Je crois que "démoraliser" est à entendre ici comme "dé-moraliser", c'est-à-dire, s'en prendre à la morale. Sachant que celle-ci n'a aucune existence légale ou institutionnelle en République Française, ses bornes restent à l'appréciation d'un juge.
Ce qui soulève une multitude de débats interminables, puisqu'on n'a pas forcément la même morale que le législateur, ni même que du juge, ou de l'idée qu'il se fait de la morale du législateur.
Voilà pourquoi la notion de littérature, bédé ou n'importe quelle œuvre estampillée "jeunesse" a toujours rimé pour moi avec "aseptisé", sauf pour les, à la louche, douze ans et moins.
Après, on peut toujours proposer des univers imaginatifs et des histoires qui déchirent, comme, en bibliothèque verte, "les conquérants de l'impossible" de Philippe Ebly.
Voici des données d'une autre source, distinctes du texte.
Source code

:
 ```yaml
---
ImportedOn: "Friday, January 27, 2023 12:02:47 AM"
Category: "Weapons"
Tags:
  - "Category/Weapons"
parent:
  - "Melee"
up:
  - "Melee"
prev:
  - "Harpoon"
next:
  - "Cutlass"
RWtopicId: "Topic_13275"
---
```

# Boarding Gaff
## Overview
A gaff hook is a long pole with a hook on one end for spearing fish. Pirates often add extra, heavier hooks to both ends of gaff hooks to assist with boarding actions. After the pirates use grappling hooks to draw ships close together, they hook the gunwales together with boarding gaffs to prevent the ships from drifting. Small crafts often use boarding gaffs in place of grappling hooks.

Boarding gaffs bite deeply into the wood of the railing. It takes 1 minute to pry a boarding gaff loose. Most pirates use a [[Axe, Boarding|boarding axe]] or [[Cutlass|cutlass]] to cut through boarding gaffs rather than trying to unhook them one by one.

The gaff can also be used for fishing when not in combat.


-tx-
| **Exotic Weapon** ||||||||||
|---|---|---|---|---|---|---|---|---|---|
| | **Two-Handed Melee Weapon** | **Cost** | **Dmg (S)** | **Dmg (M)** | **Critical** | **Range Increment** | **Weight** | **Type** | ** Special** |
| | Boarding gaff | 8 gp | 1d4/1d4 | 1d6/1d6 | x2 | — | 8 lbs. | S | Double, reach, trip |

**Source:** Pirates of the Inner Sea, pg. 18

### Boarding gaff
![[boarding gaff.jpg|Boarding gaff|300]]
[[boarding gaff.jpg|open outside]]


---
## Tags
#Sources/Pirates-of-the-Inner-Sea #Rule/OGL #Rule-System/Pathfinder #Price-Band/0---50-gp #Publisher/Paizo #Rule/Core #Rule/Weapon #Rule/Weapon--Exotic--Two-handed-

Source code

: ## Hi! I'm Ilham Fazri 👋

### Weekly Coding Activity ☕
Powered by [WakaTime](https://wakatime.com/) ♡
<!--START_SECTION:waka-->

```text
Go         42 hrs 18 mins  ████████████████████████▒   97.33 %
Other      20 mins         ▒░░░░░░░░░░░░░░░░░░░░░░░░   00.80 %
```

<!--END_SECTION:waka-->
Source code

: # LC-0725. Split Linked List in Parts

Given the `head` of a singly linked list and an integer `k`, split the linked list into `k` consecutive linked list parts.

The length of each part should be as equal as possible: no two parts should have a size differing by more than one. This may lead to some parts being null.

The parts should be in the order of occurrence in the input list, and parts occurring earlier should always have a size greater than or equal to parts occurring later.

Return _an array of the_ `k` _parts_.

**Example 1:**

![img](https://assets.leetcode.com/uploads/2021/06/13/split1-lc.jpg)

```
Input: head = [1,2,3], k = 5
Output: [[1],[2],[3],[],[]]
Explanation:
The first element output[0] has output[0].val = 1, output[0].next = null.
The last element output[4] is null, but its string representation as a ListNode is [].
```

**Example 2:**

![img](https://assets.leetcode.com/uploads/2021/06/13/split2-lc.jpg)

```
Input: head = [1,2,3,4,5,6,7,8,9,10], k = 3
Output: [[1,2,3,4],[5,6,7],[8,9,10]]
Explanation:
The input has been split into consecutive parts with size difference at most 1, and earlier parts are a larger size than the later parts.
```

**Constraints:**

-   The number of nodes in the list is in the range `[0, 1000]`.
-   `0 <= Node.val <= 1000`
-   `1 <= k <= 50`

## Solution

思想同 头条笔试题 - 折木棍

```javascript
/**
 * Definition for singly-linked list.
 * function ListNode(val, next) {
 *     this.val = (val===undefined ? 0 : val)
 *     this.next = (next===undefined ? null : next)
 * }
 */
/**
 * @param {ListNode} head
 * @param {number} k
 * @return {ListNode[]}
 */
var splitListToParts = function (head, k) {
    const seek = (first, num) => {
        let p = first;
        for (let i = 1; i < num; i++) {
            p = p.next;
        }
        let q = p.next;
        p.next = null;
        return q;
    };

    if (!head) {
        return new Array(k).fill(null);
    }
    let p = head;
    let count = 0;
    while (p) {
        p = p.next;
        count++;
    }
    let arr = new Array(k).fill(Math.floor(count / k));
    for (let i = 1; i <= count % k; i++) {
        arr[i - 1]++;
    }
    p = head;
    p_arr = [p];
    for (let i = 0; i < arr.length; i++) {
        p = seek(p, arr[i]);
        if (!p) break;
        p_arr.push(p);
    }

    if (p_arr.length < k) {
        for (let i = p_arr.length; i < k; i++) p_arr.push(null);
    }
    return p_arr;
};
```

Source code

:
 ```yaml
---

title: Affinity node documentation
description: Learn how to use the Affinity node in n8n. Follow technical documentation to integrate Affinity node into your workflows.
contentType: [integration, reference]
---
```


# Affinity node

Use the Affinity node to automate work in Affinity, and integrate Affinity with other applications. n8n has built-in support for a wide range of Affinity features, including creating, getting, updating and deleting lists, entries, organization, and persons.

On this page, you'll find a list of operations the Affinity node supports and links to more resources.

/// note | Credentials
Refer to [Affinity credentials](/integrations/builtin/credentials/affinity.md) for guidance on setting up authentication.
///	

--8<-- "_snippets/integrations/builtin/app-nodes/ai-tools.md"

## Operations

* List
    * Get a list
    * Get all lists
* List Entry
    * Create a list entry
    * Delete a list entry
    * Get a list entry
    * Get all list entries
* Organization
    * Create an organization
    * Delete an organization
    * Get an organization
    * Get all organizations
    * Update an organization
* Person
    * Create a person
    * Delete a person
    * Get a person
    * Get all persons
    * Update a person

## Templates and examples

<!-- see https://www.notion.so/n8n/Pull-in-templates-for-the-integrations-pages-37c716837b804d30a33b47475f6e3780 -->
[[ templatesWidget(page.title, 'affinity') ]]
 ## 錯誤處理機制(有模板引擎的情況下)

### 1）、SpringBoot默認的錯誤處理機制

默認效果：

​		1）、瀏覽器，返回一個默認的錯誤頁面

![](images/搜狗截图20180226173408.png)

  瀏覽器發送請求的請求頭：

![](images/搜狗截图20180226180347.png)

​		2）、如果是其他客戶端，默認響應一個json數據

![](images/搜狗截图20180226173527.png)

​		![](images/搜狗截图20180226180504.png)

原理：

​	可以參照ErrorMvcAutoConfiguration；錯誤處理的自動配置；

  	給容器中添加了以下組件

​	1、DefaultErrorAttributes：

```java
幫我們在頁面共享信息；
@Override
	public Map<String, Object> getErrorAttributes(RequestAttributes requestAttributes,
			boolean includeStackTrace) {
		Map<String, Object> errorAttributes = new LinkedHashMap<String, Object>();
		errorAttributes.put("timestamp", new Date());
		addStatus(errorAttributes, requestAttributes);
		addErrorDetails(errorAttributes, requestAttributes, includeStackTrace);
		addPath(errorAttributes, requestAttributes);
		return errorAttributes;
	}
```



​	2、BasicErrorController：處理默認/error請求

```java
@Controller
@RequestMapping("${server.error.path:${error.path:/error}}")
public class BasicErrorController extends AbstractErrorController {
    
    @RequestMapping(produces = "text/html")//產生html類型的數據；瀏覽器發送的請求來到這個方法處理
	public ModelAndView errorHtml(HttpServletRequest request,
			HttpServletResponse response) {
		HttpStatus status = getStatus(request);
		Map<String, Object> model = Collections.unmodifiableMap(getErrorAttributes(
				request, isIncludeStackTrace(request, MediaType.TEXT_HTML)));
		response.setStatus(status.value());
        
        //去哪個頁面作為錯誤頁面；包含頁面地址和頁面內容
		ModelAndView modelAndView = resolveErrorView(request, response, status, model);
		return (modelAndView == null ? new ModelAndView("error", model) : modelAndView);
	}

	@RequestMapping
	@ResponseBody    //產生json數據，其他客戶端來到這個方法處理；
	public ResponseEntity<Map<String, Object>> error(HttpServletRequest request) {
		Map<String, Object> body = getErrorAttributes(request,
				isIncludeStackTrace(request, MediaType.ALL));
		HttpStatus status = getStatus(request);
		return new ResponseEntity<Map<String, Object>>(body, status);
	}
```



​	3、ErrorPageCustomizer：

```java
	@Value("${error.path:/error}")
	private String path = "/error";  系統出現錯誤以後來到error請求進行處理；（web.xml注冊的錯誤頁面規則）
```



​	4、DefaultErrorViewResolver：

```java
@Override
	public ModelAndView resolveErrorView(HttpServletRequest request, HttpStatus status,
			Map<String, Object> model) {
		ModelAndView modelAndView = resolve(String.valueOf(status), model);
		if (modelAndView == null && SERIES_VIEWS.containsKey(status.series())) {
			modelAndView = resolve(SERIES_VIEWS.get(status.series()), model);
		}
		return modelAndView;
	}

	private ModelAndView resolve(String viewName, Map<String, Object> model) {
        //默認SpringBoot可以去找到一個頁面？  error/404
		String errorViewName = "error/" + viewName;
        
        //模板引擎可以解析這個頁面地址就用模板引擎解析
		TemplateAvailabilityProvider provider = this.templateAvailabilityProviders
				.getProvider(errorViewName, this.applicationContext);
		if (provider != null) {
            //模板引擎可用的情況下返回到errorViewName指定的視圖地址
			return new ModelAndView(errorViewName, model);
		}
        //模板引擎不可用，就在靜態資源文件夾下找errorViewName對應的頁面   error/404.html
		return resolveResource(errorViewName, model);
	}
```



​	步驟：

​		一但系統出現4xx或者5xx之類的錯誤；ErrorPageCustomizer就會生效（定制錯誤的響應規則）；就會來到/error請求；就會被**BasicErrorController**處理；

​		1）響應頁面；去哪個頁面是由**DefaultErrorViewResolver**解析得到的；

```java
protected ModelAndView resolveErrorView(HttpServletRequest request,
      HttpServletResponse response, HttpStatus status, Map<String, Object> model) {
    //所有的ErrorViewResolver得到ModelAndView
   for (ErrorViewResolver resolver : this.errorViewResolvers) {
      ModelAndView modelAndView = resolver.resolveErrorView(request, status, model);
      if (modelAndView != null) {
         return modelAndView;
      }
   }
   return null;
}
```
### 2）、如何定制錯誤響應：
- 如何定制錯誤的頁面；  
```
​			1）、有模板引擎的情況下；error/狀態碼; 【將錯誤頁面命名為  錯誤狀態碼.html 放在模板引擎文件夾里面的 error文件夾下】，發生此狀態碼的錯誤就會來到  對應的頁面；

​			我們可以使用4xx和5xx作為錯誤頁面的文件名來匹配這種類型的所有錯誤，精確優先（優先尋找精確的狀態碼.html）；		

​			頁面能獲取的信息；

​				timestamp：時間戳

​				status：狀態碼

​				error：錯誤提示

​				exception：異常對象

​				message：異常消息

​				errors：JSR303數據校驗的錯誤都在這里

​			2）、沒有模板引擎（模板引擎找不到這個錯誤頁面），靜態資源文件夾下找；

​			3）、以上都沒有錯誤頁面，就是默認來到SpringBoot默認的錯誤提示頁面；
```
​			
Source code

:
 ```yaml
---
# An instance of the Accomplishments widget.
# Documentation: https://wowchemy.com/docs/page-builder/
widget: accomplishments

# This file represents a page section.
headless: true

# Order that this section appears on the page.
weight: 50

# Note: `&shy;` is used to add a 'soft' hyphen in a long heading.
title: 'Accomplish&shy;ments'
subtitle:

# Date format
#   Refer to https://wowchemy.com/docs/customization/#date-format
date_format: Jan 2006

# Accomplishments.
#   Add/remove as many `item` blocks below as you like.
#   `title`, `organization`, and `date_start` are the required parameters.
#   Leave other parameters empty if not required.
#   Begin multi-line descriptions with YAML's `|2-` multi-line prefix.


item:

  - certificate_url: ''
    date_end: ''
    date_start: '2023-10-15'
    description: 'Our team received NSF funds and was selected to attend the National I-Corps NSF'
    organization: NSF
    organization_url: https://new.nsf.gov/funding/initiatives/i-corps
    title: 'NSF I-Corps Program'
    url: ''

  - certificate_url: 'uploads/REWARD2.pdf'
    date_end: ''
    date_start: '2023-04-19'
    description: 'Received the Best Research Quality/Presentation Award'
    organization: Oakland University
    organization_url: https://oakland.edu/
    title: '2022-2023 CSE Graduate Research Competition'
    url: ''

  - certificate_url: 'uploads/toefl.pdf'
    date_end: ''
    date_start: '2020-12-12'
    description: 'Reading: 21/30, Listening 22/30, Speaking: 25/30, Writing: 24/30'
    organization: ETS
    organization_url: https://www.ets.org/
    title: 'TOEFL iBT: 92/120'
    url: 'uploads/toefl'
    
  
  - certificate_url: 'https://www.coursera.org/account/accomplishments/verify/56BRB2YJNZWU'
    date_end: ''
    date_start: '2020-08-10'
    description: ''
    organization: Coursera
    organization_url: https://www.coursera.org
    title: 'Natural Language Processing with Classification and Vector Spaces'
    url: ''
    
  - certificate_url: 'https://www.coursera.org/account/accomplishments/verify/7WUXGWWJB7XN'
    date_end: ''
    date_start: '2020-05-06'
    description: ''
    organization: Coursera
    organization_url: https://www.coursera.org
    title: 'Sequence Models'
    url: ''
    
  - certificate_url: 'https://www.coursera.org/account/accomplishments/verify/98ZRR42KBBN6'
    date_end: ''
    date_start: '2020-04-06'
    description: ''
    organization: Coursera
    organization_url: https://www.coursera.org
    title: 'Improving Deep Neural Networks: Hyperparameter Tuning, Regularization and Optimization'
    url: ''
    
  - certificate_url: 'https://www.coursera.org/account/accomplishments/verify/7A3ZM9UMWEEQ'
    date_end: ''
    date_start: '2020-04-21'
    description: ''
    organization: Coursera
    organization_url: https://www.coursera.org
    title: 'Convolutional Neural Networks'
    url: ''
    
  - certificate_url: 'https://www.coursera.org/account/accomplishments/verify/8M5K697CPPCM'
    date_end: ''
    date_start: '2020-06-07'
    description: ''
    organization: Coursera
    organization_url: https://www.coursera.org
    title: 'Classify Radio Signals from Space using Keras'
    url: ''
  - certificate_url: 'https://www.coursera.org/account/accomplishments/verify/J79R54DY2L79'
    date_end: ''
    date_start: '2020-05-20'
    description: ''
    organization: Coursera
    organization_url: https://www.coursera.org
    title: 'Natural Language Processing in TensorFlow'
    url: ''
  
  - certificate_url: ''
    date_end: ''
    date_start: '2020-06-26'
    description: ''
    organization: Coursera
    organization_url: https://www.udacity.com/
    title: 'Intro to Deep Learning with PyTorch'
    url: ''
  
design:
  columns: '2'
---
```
Mais rien n'empêche un gamin avec son argent de poche d'aller choisir à la FNAC n'importe quel bouquin qui lui paraîtra attrayant, fût-il truffé d'actes plus ou moins immondes.
En conclusion: sauf à viser un public très jeune, chercher l'estampille "jeunesse" me paraît relever de la réclusion volontaire plutôt qu'autre chose, car, selon la loi, le mineur n'a pas assez de maturité pour faire ses choix lui-même (même si ça ne correspond pas à la réalité). Reste à savoir si on cautionne cette posture volontiers infantilisante, ou bien si on fait confiance au jeune public pour sortir du carcan d'une littérature potentiellement calibrée à l'excès.